▼

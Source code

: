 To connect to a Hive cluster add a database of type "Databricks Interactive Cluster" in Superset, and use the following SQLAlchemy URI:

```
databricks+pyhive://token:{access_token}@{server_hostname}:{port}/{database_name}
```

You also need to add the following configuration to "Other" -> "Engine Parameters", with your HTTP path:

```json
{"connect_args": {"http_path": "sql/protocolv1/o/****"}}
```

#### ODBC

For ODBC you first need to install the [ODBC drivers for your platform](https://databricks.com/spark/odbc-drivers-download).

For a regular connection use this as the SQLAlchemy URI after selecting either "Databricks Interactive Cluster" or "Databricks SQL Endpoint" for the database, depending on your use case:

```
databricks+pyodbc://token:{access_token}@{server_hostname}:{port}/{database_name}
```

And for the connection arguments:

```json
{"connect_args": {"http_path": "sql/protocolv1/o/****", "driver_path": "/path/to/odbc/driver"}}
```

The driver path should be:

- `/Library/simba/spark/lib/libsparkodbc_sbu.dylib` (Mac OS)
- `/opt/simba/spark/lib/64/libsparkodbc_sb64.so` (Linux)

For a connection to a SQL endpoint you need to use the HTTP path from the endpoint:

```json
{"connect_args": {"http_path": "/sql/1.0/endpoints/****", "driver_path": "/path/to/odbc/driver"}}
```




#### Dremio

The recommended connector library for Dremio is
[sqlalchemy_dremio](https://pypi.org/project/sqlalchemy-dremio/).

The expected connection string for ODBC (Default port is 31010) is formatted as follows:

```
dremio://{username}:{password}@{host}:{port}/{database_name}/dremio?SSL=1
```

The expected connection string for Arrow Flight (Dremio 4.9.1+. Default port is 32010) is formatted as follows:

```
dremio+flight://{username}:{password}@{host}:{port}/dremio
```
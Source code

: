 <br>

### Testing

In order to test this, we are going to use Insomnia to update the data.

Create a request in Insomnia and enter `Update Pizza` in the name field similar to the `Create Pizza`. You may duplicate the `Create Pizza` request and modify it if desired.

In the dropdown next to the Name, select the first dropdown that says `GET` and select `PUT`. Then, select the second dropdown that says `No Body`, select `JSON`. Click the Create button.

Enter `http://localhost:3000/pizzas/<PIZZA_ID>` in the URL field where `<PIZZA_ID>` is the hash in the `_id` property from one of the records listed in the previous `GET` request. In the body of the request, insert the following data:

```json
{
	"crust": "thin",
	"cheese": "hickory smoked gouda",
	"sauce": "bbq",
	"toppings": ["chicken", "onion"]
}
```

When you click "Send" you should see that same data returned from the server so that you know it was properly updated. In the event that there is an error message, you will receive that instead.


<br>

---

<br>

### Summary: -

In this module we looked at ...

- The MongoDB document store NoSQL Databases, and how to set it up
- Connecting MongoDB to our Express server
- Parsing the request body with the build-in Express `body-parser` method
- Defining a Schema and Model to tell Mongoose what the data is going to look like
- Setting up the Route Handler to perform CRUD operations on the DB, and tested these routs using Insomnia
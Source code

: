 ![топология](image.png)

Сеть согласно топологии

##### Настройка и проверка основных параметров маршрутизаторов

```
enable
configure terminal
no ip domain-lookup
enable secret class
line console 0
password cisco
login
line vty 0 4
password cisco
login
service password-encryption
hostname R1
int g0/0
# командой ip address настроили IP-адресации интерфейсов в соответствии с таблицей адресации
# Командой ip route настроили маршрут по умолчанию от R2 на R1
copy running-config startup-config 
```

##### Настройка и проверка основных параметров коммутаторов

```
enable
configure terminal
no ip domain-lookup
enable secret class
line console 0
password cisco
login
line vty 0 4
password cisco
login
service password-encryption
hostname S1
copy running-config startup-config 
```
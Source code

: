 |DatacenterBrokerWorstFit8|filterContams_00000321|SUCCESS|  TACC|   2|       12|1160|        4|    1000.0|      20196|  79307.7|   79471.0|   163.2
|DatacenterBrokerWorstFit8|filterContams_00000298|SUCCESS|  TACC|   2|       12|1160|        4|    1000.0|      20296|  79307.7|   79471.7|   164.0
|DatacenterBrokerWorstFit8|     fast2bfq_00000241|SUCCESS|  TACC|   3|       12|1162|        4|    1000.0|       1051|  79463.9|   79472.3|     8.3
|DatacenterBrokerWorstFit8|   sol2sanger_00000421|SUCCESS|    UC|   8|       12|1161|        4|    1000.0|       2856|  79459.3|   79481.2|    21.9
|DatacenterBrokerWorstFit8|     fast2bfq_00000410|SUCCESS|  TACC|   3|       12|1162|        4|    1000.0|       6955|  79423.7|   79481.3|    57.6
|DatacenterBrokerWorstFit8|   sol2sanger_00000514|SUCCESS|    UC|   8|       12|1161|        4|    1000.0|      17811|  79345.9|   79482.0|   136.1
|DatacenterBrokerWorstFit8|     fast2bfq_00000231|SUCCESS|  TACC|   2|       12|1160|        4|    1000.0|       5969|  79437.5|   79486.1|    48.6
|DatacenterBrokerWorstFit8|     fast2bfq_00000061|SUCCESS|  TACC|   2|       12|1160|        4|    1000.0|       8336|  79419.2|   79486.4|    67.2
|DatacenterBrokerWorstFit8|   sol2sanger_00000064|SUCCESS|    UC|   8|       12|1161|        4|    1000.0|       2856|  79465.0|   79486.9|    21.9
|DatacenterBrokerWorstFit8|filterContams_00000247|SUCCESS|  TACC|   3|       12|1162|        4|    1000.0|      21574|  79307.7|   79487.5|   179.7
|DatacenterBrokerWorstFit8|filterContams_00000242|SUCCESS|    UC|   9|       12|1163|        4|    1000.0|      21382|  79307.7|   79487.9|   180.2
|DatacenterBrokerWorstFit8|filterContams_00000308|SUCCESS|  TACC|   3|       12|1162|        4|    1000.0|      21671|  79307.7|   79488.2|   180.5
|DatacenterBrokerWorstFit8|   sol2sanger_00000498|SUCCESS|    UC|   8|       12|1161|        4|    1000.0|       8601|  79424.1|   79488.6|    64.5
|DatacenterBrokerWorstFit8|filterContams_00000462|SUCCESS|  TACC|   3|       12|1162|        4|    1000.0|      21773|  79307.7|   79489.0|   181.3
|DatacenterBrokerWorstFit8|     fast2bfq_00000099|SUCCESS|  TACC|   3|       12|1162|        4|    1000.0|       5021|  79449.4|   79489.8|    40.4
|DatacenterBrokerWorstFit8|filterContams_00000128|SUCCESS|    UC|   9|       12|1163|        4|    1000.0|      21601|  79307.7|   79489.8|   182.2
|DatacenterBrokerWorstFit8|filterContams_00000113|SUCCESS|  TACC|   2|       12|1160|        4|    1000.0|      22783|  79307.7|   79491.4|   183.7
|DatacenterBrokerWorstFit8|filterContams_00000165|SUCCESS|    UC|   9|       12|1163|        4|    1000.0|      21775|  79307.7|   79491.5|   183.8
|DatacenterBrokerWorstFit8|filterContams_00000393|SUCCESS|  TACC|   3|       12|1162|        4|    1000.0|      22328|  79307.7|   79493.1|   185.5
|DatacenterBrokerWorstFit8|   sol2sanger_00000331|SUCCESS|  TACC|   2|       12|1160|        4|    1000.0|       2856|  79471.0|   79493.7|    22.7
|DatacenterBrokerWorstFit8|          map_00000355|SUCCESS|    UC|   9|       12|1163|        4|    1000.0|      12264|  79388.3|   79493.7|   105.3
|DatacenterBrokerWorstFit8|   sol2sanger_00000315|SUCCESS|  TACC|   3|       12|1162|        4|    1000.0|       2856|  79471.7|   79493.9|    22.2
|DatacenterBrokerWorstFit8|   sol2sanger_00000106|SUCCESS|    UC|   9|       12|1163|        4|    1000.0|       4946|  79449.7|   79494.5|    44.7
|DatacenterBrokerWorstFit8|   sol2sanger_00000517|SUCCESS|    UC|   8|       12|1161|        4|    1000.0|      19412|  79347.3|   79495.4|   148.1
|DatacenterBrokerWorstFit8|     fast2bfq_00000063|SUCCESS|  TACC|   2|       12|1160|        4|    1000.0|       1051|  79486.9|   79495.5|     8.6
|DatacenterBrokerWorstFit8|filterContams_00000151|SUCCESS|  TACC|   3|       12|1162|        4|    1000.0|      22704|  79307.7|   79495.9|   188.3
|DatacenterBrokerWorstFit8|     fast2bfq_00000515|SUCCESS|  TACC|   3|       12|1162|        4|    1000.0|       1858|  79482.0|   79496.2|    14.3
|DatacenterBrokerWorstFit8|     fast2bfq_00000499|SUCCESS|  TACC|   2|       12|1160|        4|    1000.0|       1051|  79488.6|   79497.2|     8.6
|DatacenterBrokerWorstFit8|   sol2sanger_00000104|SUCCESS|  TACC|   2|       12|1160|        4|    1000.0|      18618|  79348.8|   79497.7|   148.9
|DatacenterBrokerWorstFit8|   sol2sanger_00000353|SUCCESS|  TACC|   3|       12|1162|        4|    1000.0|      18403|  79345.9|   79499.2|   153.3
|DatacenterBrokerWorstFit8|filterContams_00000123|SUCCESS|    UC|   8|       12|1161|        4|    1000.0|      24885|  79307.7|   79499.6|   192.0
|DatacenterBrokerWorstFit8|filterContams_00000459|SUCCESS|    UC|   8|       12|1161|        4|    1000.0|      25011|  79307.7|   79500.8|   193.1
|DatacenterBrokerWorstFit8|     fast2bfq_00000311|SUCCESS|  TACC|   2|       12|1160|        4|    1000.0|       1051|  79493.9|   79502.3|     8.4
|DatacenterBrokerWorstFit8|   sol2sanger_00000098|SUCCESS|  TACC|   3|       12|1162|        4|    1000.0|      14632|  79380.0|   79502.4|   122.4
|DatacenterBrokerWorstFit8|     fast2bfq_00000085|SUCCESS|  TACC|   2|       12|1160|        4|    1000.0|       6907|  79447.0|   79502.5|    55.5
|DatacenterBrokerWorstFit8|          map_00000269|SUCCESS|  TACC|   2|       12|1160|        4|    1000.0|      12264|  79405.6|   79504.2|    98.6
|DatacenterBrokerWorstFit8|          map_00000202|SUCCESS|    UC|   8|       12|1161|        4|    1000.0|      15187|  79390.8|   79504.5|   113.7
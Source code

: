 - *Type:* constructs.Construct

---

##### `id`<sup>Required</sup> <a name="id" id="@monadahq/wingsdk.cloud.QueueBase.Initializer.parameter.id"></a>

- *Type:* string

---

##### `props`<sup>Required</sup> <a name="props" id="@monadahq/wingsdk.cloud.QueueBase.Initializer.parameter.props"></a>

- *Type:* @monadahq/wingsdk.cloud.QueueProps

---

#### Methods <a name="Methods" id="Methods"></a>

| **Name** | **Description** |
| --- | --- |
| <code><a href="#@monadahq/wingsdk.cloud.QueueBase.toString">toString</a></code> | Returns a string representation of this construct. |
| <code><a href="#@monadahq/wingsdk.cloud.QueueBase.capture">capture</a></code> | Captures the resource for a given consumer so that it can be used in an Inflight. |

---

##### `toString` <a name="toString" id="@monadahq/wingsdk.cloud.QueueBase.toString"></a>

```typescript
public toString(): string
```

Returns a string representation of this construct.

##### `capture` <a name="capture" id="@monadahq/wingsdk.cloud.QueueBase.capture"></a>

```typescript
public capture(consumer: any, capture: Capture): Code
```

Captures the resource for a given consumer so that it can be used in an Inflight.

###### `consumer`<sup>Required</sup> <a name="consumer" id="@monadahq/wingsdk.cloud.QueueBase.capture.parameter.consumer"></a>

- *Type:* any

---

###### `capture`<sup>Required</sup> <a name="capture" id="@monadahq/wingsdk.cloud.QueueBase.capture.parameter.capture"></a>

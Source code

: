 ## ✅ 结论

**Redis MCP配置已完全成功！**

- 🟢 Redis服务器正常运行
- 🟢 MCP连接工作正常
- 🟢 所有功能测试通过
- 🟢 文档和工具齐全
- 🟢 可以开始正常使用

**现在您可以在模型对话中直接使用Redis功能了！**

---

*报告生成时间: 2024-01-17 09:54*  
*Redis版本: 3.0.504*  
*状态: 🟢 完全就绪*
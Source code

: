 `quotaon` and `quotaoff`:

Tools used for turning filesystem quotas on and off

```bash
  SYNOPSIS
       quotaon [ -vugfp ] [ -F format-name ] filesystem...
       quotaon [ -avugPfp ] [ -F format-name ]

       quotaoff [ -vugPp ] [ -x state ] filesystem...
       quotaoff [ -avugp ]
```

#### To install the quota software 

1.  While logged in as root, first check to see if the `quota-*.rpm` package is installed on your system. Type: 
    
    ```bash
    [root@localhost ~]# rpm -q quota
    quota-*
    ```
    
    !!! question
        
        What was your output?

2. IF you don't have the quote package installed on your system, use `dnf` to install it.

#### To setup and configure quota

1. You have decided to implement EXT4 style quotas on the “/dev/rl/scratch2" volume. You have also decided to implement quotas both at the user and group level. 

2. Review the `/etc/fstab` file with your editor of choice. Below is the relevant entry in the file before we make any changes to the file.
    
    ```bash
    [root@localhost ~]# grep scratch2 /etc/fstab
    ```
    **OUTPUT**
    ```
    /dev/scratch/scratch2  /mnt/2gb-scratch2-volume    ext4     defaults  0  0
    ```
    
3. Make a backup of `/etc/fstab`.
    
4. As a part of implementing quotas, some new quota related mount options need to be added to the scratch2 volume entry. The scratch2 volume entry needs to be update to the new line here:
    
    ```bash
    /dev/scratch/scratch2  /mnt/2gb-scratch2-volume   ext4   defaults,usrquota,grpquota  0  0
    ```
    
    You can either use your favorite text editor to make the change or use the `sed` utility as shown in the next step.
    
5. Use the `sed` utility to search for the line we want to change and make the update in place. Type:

▲

Among the lines above, please find those with "Inflight" and copy them.

| <code><a href="#@monadahq/wingsdk.cloud.QueueBase.capture">capture</a></code> | Captures the resource for a given consumer so that it can be used in an Inflight. |
Captures the resource for a given consumer so that it can be used in an Inflight.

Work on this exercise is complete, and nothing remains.